Recorded data below:

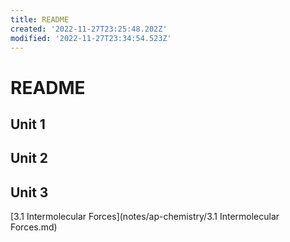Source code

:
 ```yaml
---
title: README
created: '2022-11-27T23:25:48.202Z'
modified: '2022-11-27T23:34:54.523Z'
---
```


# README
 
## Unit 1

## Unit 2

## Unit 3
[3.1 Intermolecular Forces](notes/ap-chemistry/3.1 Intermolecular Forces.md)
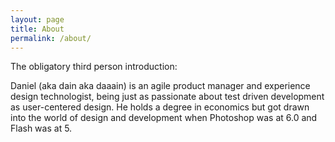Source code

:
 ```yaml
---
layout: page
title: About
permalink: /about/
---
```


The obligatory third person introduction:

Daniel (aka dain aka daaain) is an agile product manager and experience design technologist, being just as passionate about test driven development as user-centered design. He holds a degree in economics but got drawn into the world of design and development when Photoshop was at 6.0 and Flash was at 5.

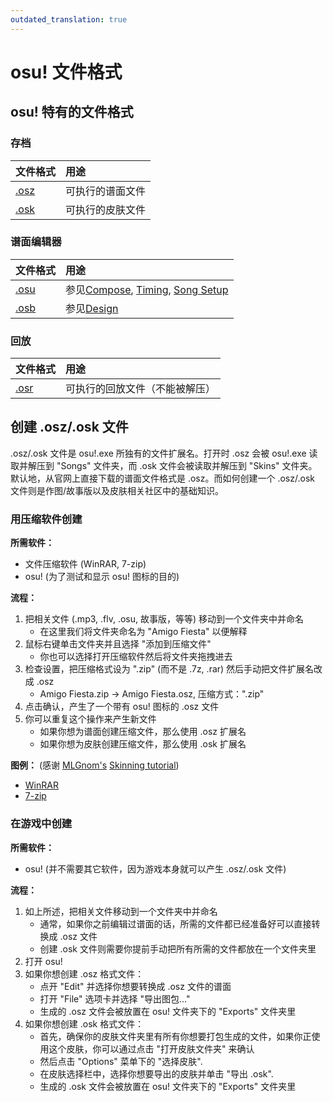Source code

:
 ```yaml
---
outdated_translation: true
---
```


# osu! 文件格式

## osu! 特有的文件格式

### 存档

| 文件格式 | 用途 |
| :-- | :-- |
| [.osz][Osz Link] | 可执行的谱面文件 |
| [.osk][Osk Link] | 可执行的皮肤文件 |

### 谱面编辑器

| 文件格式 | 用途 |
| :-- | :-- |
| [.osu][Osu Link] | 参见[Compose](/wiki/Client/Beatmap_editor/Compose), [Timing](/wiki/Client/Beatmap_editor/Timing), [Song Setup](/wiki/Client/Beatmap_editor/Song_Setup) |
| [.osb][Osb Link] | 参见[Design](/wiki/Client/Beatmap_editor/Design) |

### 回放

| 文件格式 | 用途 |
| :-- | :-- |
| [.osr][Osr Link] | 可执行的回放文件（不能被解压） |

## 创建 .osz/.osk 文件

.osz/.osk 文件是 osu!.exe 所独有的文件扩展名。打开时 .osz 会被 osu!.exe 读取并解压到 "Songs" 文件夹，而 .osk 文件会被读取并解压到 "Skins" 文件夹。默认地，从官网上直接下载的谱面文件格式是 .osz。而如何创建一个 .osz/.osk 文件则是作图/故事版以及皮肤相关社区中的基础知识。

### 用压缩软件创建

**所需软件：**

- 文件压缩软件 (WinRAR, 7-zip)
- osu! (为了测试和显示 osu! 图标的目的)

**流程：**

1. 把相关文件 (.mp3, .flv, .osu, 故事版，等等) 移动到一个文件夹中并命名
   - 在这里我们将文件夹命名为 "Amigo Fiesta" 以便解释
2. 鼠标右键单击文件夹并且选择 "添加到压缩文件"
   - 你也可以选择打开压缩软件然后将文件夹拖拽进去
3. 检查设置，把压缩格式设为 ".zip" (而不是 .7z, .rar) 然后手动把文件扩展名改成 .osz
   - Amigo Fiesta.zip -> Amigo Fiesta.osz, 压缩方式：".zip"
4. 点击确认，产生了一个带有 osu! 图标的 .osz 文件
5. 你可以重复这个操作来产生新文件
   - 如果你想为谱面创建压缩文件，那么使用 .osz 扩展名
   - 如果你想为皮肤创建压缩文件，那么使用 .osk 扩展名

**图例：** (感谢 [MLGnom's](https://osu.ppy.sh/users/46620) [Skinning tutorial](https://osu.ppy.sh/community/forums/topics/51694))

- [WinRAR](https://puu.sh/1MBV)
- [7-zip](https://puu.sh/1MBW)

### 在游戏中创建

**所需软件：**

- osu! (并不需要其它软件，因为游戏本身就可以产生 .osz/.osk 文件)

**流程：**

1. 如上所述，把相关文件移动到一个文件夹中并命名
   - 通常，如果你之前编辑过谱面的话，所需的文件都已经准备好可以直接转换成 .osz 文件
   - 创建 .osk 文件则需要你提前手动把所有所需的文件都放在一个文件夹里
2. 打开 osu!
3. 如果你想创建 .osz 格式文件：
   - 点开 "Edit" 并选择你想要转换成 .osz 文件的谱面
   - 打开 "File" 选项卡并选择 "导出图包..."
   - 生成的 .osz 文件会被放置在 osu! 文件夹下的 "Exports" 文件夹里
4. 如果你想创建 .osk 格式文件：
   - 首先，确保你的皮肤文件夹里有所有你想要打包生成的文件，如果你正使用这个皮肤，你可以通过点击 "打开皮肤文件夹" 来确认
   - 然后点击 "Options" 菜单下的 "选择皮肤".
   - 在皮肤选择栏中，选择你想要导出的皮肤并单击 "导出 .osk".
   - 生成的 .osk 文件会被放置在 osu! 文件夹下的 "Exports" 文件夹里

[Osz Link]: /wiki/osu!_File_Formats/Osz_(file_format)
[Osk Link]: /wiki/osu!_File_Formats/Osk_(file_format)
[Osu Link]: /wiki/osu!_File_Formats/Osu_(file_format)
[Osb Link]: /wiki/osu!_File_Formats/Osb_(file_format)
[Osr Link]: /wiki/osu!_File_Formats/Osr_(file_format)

End of Recorded data.

#### [Work task]
Check each line of the listing above. Copy it if it holds the string "文件会被放置在".

#### [Result for this task]
   - 生成的 .osz 文件会被放置在 osu! 文件夹下的 "Exports" 文件夹里
   - 生成的 .osk 文件会被放置在 osu! 文件夹下的 "Exports" 文件夹里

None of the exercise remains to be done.